**Exercise prompt:**
Word for word, restate the records from their first line through the line with "It is important", both ends included; omit each picture.

**Available records:**
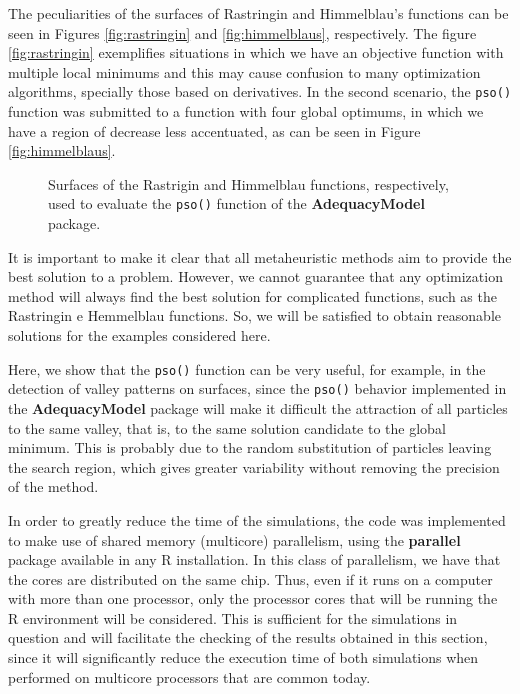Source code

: \documentclass[10pt,letterpaper]{article}
\begin{document}
The peculiarities of the surfaces of Rastringin and Himmelblau's functions can be seen in Figures \ref{fig:rastringin} and \ref{fig:himmelblaus}, respectively. The figure \ref{fig:rastringin} exemplifies situations in which we have an objective function with multiple local minimums and this may cause confusion to many optimization algorithms, specially those based on derivatives. In the second scenario, the \texttt{pso()} function was submitted to a function with four global optimums, in which we have a region of decrease less accentuated, as can be seen in Figure \ref{fig:himmelblaus}.
\begin{figure}[H]
	\centering
	\subfigure{
		\label{fig:rastringin}
	}
	\subfigure{
		\label{fig:himmelblaus}
	}
	
	\caption{Surfaces of the Rastrigin and Himmelblau functions, respectively, used to evaluate the \texttt{pso()} function of the \textbf{AdequacyModel} package.}
\end{figure}


It is important to make it clear that all metaheuristic methods aim to provide the best solution to a problem. However, we cannot guarantee that any optimization method will always find the best solution for complicated functions, such as the  Rastringin e Hemmelblau functions. So, we will be satisfied to obtain reasonable solutions for the examples considered here.

Here, we show that the \texttt{pso()} function can be very useful, for example, in the detection of valley patterns on surfaces, since the \texttt{pso()} behavior implemented in the \textbf{AdequacyModel} package will make it difficult the attraction of all particles to the same valley, that is, to the same solution candidate to the global minimum. This is probably due to the random substitution of particles leaving the search region, which gives greater variability without removing the precision of the method.
 
In order to greatly reduce the time of the simulations, the code was implemented to make use of shared memory (multicore) parallelism, using the \textbf{parallel} package available in any \textsc{R} installation. In this class of parallelism, we have that the cores are distributed on the same chip. Thus, even if it runs on a computer with more than one processor, only the processor cores that will be running the \textsc{R} environment will be considered. This is sufficient for the simulations in question and will facilitate the checking of the results obtained in this section, since it will significantly reduce the execution time of both simulations when performed on multicore processors that are common today.
  
\end{document}
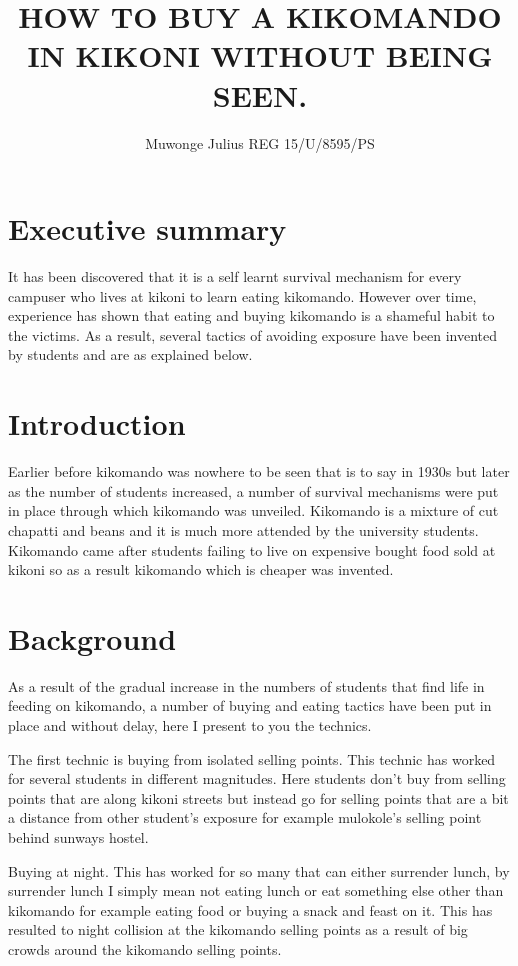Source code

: \documentclass{article}
\begin{document}
\author{Muwonge Julius REG 15/U/8595/PS}
\title{HOW TO BUY A KIKOMANDO IN KIKONI WITHOUT BEING SEEN.}
\maketitle
\section{Executive summary}{It has been discovered that it is a self learnt survival mechanism for every campuser who lives at kikoni to learn eating kikomando. However over time, experience has shown that eating and buying kikomando is a shameful habit to the victims. As a result, several tactics of avoiding exposure have been invented by students and are as explained below.
}
\section{Introduction}{Earlier before kikomando was nowhere to be seen that is to say in 1930s but later as the number of students increased, a number of survival mechanisms were put in place through which kikomando was unveiled. Kikomando is a mixture of cut chapatti and beans and it is much more attended by the university students. Kikomando came after students failing to live on expensive bought food sold at kikoni so as a result kikomando which is cheaper was invented.
}
\section{Background}{As a result of the gradual increase in the numbers of students that find life in feeding on kikomando, a number of buying and eating tactics have been put in place and without delay, here I present to you the technics.
}

{The first technic is buying from isolated selling points. This technic has worked for several students in different magnitudes. Here students don’t buy from selling points that are along kikoni streets but instead go for selling points that are a bit a distance from other student’s exposure for example mulokole’s selling point behind sunways hostel.
}

{Buying at night. This has worked for so many that can either surrender lunch, by surrender lunch I simply mean not eating lunch or eat something else other than kikomando for example eating food or buying a snack and feast on it. This has resulted to night collision at the kikomando selling points as a result of big crowds around the kikomando selling points.
}
\end{document}
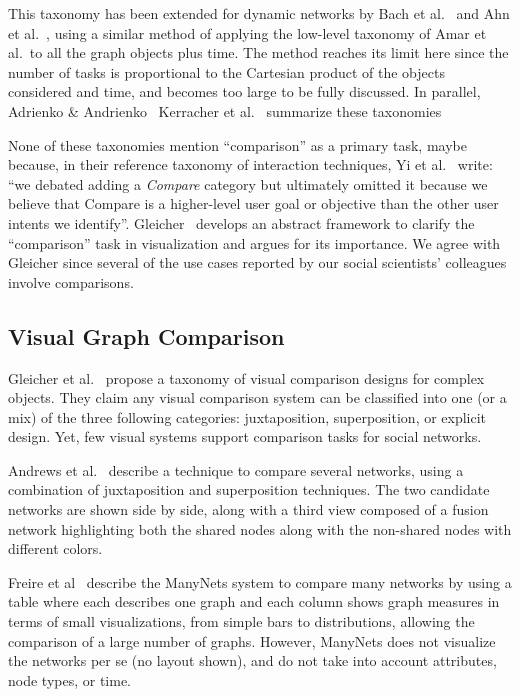 This taxonomy has been extended for dynamic networks by Bach et al.~\cite{bach:hal-00906597} and Ahn et al.~\cite{Ahn14}, using a similar method of applying the low-level taxonomy of Amar et al.\ to all the graph objects plus time. The method reaches its limit here since the number of tasks is proportional to the Cartesian product of the objects considered and time, and becomes too large to be fully discussed.
In parallel, Adrienko \& Andrienko~\cite{andrienko2006exploratory}
Kerracher et al.~\cite{Kerracher15} summarize these taxonomies 

None of these taxonomies mention ``comparison'' as a primary task, maybe because, in their reference taxonomy of interaction techniques, Yi et al.~\cite{yiDeeperUnderstandingRole2007} write: ``we debated adding a \emph{Compare} category but ultimately
omitted it because we believe that Compare is a higher-level user goal or objective than the other user intents we identify''. Gleicher~\cite{Gleicher18, gleicherVisualComparisonInformation2011} develops an abstract framework to clarify the ``comparison'' task in visualization and argues for its importance.
We agree with Gleicher since several of the use cases reported by our social scientists' colleagues involve comparisons.
\fi

\subsection{Visual Graph Comparison}

Gleicher et al.~\cite{Gleicher18} propose a taxonomy of visual comparison designs for complex objects. They claim any visual comparison system can be classified into one (or a mix) of the three following categories: juxtaposition, superposition, or explicit design.
Yet, few visual systems support comparison tasks for social networks.

Andrews et al.~\cite{andrewsVisualGraphComparison2009} describe a technique to compare several networks, using a combination of juxtaposition and superposition techniques.
The two candidate networks are shown side by side, along with a third view composed of a fusion network highlighting both the shared nodes along with the non-shared nodes with different colors.

Freire et al~\cite{ManyNets} describe the ManyNets system to compare many networks by using a table where each describes one graph and each column shows graph measures in terms of small visualizations, from simple bars to distributions, allowing the comparison of a large number of graphs. However, ManyNets does not visualize the networks per se (no layout shown), and do not take into account attributes, node types, or time.

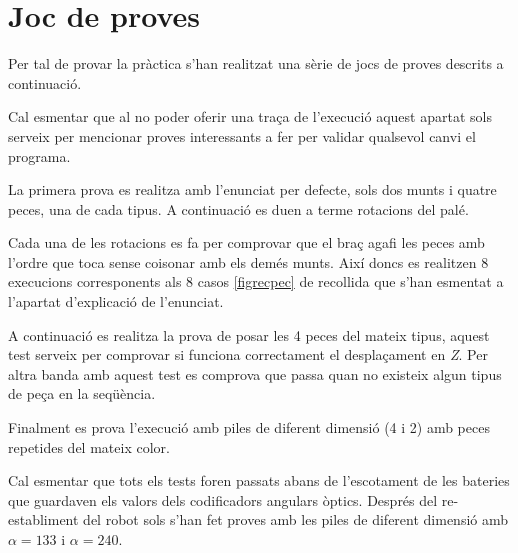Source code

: \section{Joc de proves}

Per tal de provar la pràctica s'han realitzat una sèrie de jocs de proves
descrits a continuació.

Cal esmentar que al no poder oferir una traça de l'execució
aquest apartat sols serveix per mencionar proves interessants a fer
per validar qualsevol canvi el programa.

La primera prova es realitza amb l'enunciat per defecte, sols dos munts i
quatre peces, una de cada tipus. A continuació es duen a terme rotacions
del palé.

Cada una de les rotacions es fa per comprovar que el braç agafi les
peces amb l'ordre que toca sense co\lgem isonar amb els demés munts.
Així doncs es realitzen 8 execucions corresponents als 8 casos
\ref{figrecpec} de recollida que s'han esmentat a l'apartat
d'explicació de l'enunciat.

A continuació es realitza la prova de posar les 4 peces del mateix tipus,
aquest test serveix per comprovar si funciona correctament el desplaçament
en \emph{Z}. Per altra banda amb aquest test es comprova que passa
quan no existeix algun tipus de peça en la seqüència.

Finalment es prova l'execució amb piles de diferent dimensió (4 i 2)
amb peces repetides del mateix color.

Cal esmentar que tots els tests foren passats abans de l'escotament
de les bateries que guardaven els valors dels codificadors angulars
òptics. Després del re-establiment del robot sols s'han fet proves
amb les piles de diferent dimensió amb $\alpha = 133$ i $\alpha = 240$.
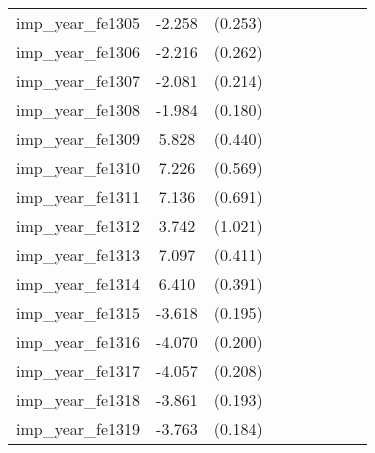 {\begin{tabular}{l*{4}{cc}}
imp\_year\_fe1305&   -2.258\sym{***}&  (0.253)&                  &         &                  &         &                  &         \\
imp\_year\_fe1306&   -2.216\sym{***}&  (0.262)&                  &         &                  &         &                  &         \\
imp\_year\_fe1307&   -2.081\sym{***}&  (0.214)&                  &         &                  &         &                  &         \\
imp\_year\_fe1308&   -1.984\sym{***}&  (0.180)&                  &         &                  &         &                  &         \\
imp\_year\_fe1309&    5.828\sym{***}&  (0.440)&                  &         &                  &         &                  &         \\
imp\_year\_fe1310&    7.226\sym{***}&  (0.569)&                  &         &                  &         &                  &         \\
imp\_year\_fe1311&    7.136\sym{***}&  (0.691)&                  &         &                  &         &                  &         \\
imp\_year\_fe1312&    3.742\sym{***}&  (1.021)&                  &         &                  &         &                  &         \\
imp\_year\_fe1313&    7.097\sym{***}&  (0.411)&                  &         &                  &         &                  &         \\
imp\_year\_fe1314&    6.410\sym{***}&  (0.391)&                  &         &                  &         &                  &         \\
imp\_year\_fe1315&   -3.618\sym{***}&  (0.195)&                  &         &                  &         &                  &         \\
imp\_year\_fe1316&   -4.070\sym{***}&  (0.200)&                  &         &                  &         &                  &         \\
imp\_year\_fe1317&   -4.057\sym{***}&  (0.208)&                  &         &                  &         &                  &         \\
imp\_year\_fe1318&   -3.861\sym{***}&  (0.193)&                  &         &                  &         &                  &         \\
imp\_year\_fe1319&   -3.763\sym{***}&  (0.184)&                  &         &                  &         &                  &         \\

\end{tabular}}
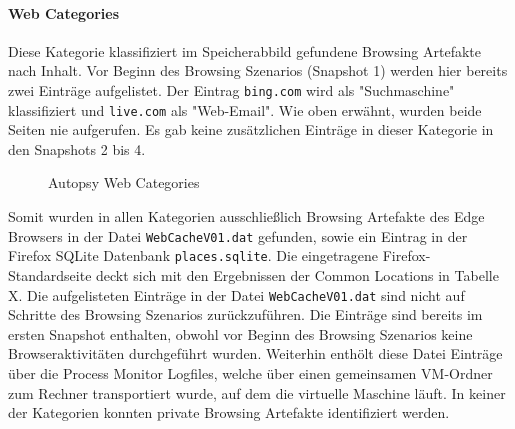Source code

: \paragraph*{Web Categories}
Diese Kategorie klassifiziert im Speicherabbild gefundene Browsing Artefakte nach Inhalt.
Vor Beginn des Browsing Szenarios (Snapshot 1) werden hier bereits zwei Einträge aufgelistet. Der Eintrag \texttt{bing.com} wird als "Suchmaschine" klassifiziert und \texttt{live.com} als "Web-Email".
Wie oben erwähnt, wurden beide Seiten nie aufgerufen. Es gab keine zusätzlichen Einträge in dieser Kategorie in den Snapshots 2 bis 4.
\begin{figure}[h!]
	\centerline{}
	\label{chart:final-criteria}  
	\caption{Autopsy Web Categories}
\end{figure}
		

Somit wurden in allen Kategorien ausschließlich Browsing Artefakte des Edge Browsers in der Datei \texttt{WebCacheV01.dat} gefunden, sowie ein Eintrag in der Firefox SQLite Datenbank \texttt{places.sqlite}. Die eingetragene Firefox-Standardseite deckt sich mit den Ergebnissen der Common Locations in Tabelle X. Die aufgelisteten Einträge in der Datei \texttt{WebCacheV01.dat} sind nicht auf Schritte des Browsing Szenarios zurückzuführen. Die Einträge sind bereits im ersten Snapshot enthalten, obwohl vor Beginn des Browsing Szenarios keine Browseraktivitäten durchgeführt wurden. Weiterhin enthölt diese Datei Einträge über die Process Monitor Logfiles, welche über einen gemeinsamen VM-Ordner zum Rechner transportiert wurde, auf dem die virtuelle Maschine läuft.
In keiner der Kategorien konnten private Browsing Artefakte identifiziert werden.

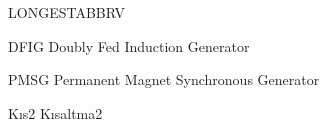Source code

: \begin{theglossary}{LONGESTABBRV}
\item[DFIG] Doubly Fed Induction Generator
\item[PMSG] Permanent Magnet Synchronous Generator
\item[Kıs2] Kısaltma2
\end{theglossary}
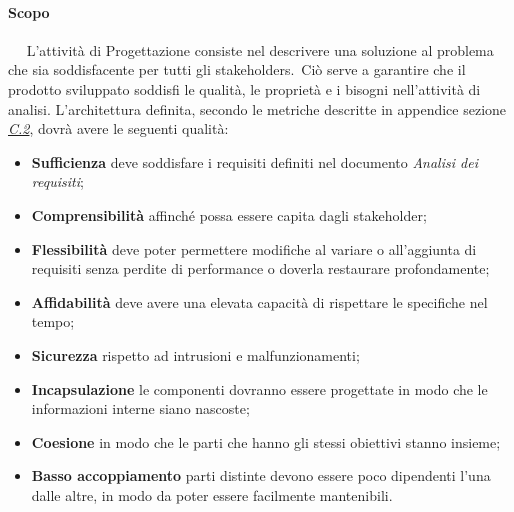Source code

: 	    \paragraph{Scopo}~\newline ~\newline
	    L'attività di Progettazione consiste nel descrivere una soluzione al problema che sia soddisfacente per tutti gli stakeholders\pedice.~Ciò serve a garantire che il prodotto sviluppato soddisfi le qualità, le proprietà e i bisogni nell'attività di analisi. L'architettura definita, secondo le metriche descritte in appendice sezione \textit{\underline{C.2}}, dovrà avere le seguenti qualità:
	    \begin{itemize}
	        \item \textbf{Sufficienza} deve soddisfare i requisiti definiti nel documento \textit{Analisi dei requisiti};
	        \item \textbf{Comprensibilità} affinché possa essere capita dagli stakeholder;
	        \item \textbf{Flessibilità} deve  poter  permettere  modifiche  al  variare  o  all’aggiunta  di requisiti senza perdite di performance o doverla restaurare profondamente;
	        \item \textbf{Affidabilità} deve avere una elevata capacità di rispettare le specifiche nel tempo;
	        \item \textbf{Sicurezza} rispetto ad intrusioni e malfunzionamenti;
	        \item \textbf{Incapsulazione} le componenti dovranno essere progettate in modo che le informazioni interne siano nascoste;
	        \item \textbf{Coesione} in modo che le parti che hanno gli stessi obiettivi stanno insieme;
	        \item \textbf{Basso accoppiamento} parti distinte devono essere poco dipendenti l’una dalle altre, in modo da poter essere facilmente mantenibili.
	    \end{itemize}
	    

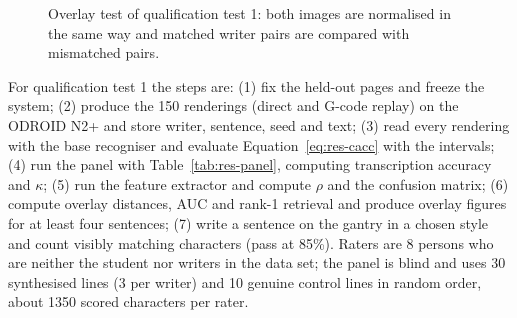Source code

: \begin{figure}[h]
\centering
{}
\caption{Overlay test of qualification test 1: both images are normalised in the same way and matched writer pairs are compared with mismatched pairs.}
\label{fig:res-overlay}
\end{figure}

For qualification test 1 the steps are: (1) fix the held-out pages and freeze the system; (2) produce the 150 renderings (direct and G-code replay) on the ODROID N2+ and store writer, sentence, seed and text; (3) read every rendering with the base recogniser and evaluate Equation~\ref{eq:res-cacc} with the intervals; (4) run the panel with Table~\ref{tab:res-panel}, computing transcription accuracy and $\kappa$; (5) run the feature extractor and compute $\rho$ and the confusion matrix; (6) compute overlay distances, AUC and rank-1 retrieval and produce overlay figures for at least four sentences; (7) write a sentence on the gantry in a chosen style and count visibly matching characters (pass at 85\%).
Raters are 8 persons who are neither the student nor writers in the data set; the panel is blind and uses 30 synthesised lines (3 per writer) and 10 genuine control lines in random order, about 1350 scored characters per rater.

**Answer area:**
Source code

: \documentclass[10pt,letterpaper]{article}
\begin{document}
The peculiarities of the surfaces of Rastringin and Himmelblau's functions can be seen in Figures \ref{fig:rastringin} and \ref{fig:himmelblaus}, respectively. The figure \ref{fig:rastringin} exemplifies situations in which we have an objective function with multiple local minimums and this may cause confusion to many optimization algorithms, specially those based on derivatives. In the second scenario, the \texttt{pso()} function was submitted to a function with four global optimums, in which we have a region of decrease less accentuated, as can be seen in Figure \ref{fig:himmelblaus}.
\begin{figure}[H]
	\centering
	\subfigure{
		\label{fig:rastringin}
	}
	\subfigure{
		\label{fig:himmelblaus}
	}
	
	\caption{Surfaces of the Rastrigin and Himmelblau functions, respectively, used to evaluate the \texttt{pso()} function of the \textbf{AdequacyModel} package.}
\end{figure}


It is important to make it clear that all metaheuristic methods aim to provide the best solution to a problem. However, we cannot guarantee that any optimization method will always find the best solution for complicated functions, such as the  Rastringin e Hemmelblau functions. So, we will be satisfied to obtain reasonable solutions for the examples considered here.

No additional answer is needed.